Les mains dans les poches : les sorties de la semaine

Ces deux livres, nous les avons évoqués dans Diacritik lors de leur sortie en grand format. Les voici disponibles en collection de poche : Tout ce qui est solide se dissout dans l’air de Darragh Mc Keon, traduit par Carine Chichereau (10/18) et Pour la peau d’Emmanuelle Richard (Points), en librairies aujourd’hui.

Dans une page de remerciements, à la fin de son premier roman, Tout ce qui est solide se dissout dans l’air, l’écrivain irlandais Darragh McKeon cite, parmi d’autres influences, Svetlana Alexievich et sa Supplication (Tchernobyl, chronique du monde après l’apocalypse). Or la filiation entre les deux livres est troublante, la réponse de la fiction à l’enquête, une forme de transfictionnalité avec le réel et le document comme point d’appui commun, le prolongement dans Tout ce qui est solide d’un dialogue ou de ces discours qui innervent La Supplication, « des bribes de conversation », pour dire non pas seulement une catastrophe technologique et écologique majeure mais des drames humains, intimes, l’histoire collective comme singulière d’un événement.

Le 26 avril 1986 devient le centre de rayonnement d’une interrogation multiple, passant par toutes les formes de discours : archives, documents, enregistrement de témoignages et récit. Darragh McKeon rappelle combien des livres mais aussi des documentaires sont les matrices de son roman, fiction chorale entée sur l’Histoire, une journée diffractée, la chronique de vies soudain emportées par la catastrophe.

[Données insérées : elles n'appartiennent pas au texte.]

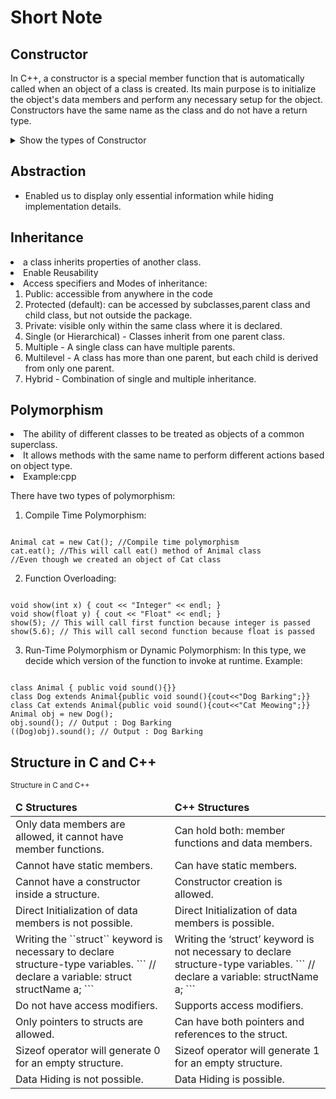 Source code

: # Short Note

## Constructor

In C++, a constructor is a special member function that is automatically called when an object of a class is created. Its main purpose is to initialize the object's data members and perform any necessary setup for the object. Constructors have the same name as the class and do not have a return type.

<details>
<summary> Show the types of Constructor </summary>

- **Default constructor**: It is a special type of constructor that doesn't take any arguments. When we create an object without passing any argument to it, then this constructor will be called by default.

```
class MyClass {
public:
    // Default Constructor
    MyClass() {
        // Initialization code goes here
    }
};

```
- **Parameterized Constructor**: This constructor takes parameters, allowing you to initialize the object with specific values.
```
class Point {
private:
    int x, y;

public:
    // Parameterized Constructor
    Point(int initialX, int initialY) {
        x = initialX;
        y = initialY;
    }
};


```
- **Copy Constructor**: This constructor is used to create a new object as a copy of an existing object.
```
class Car {
private:
    int speed;

public:
    // Copy Constructor
    Car(const Car& otherCar) {
        speed = otherCar.speed;
    }
};

```

</details>


## Abstraction

<ul>
<li> Enabled us to display only essential information while hiding implementation details.
</ul>

## Inheritance

<li>  a class inherits properties of another class.
<li> Enable Reusability
<li> Access specifiers and Modes of inheritance:
<ol>
<li> Public: accessible from anywhere in the code </li>
<li> Protected (default): can be accessed by subclasses,parent class and child class, but not outside the package.</li>
<li> Private: visible only within the same class where it is declared. </li>

<li> Single (or Hierarchical) - Classes inherit from one parent class.</li>
<li> Multiple - A single class can have multiple parents.</li>
<li> Multilevel - A class has more than one parent, but each child is derived from only one parent.</li>
<li> Hybrid - Combination of single and multiple inheritance.</li>
</ol>


## Polymorphism

<li> The ability of different classes to be treated as objects of a common superclass.
<li> It allows methods with the same name to perform different actions based on object type.
<li> Example:cpp

There have two types of polymorphism:
1. Compile Time Polymorphism:
<pre><code>
Animal cat = new Cat(); //Compile time polymorphism
cat.eat(); //This will call eat() method of Animal class
//Even though we created an object of Cat class
</code></pre>

2. Function Overloading:
<pre><code>
void show(int x) { cout << "Integer" << endl; }
void show(float y) { cout << "Float" << endl; }
show(5); // This will call first function because integer is passed
show(5.6); // This will call second function because float is passed
</code></pre>
3. Run-Time Polymorphism or Dynamic Polymorphism:
In this type, we decide which version of the function to invoke at runtime.
Example:
<pre><code>
class Animal { public void sound(){}}
class Dog extends Animal{public void sound(){cout<<"Dog Barking";}}
class Cat extends Animal{public void sound(){cout<<"Cat Meowing";}}
Animal obj = new Dog();
obj.sound(); // Output : Dog Barking
((Dog)obj).sound(); // Output : Dog Barking
</code></pre>
 

 ## Structure in C and C++

  <table>
      <small>Structure in C and C++</small>
      <thead>
        <td><strong>C Structures</strong></td>
        <td><strong>C++ Structures</strong></td>
      </thead>
      <tbody>
        <tr>
          <td>
            Only data members are allowed, it cannot have member functions.
          </td>
          <td>Can hold both: member functions and data members.</td>
        </tr>
        <tr>
          <td>Cannot have static members.</td>
          <td>Can have static members.</td>
        </tr>
        <tr>
          <td>Cannot have a constructor inside a structure.</td>
          <td>Constructor creation is allowed.</td>
        </tr>
        <tr>
          <td>Direct Initialization of data members is not possible.</td>
          <td>Direct Initialization of data members is possible.</td>
        </tr>
        <tr>
          <td>
            Writing the ``struct`` keyword is necessary to declare structure-type variables.
            ```
            // declare a variable:
                struct structName a;
            ```
          </td>
          <td>
            Writing the ‘struct’ keyword is not necessary to declare structure-type variables.
              ```
            // declare a variable:
                structName a;
            ```
          </td>
        </tr>
        <tr>
          <td>Do not have access modifiers.</td>
          <td>Supports access modifiers.</td>
        </tr>
        <tr>
          <td>Only pointers to structs are allowed.</td>
          <td>Can have both pointers and references to the struct.</td>
        </tr>
        <tr>
          <td>Sizeof operator will generate 0 for an empty structure.</td>
          <td>Sizeof operator will generate 1 for an empty structure.</td>
        </tr>
        <tr>
          <td>Data Hiding is not possible.</td>
          <td>Data Hiding is possible.</td>
        </tr>
      </tbody>
    </table>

Darragh McKeon emprunte le titre de son roman à Marx et son Manifeste, plaçant ainsi en exergue du récit l’une des clés du livre : « tout ce qui était solide, bien établi, se volatilise, tout ce qui était sacré, se trouve profané et à la fin les hommes sont forcés de considérer d’un œil détrompé la place qu’ils tiennent dans la vie, et leurs rapports mutuels ». Son roman est aussi le récit d’un système agonisant, oublieux de ses principes fondateurs, gangrené… L’utopie communiste implose en même temps que la centrale, comme le sous-entend la seconde citation en exergue, cette fois empruntée à H.G. Wells, soulignant que « la radioactivité est une véritable maladie de la matière », « contagieuse », touchant les atomes sains : « c’est à l’échelle de la matière la même chose que la décadence de notre culture ancienne au sein de la société : une perte des traditions, des distinctions et des réactions attendues ».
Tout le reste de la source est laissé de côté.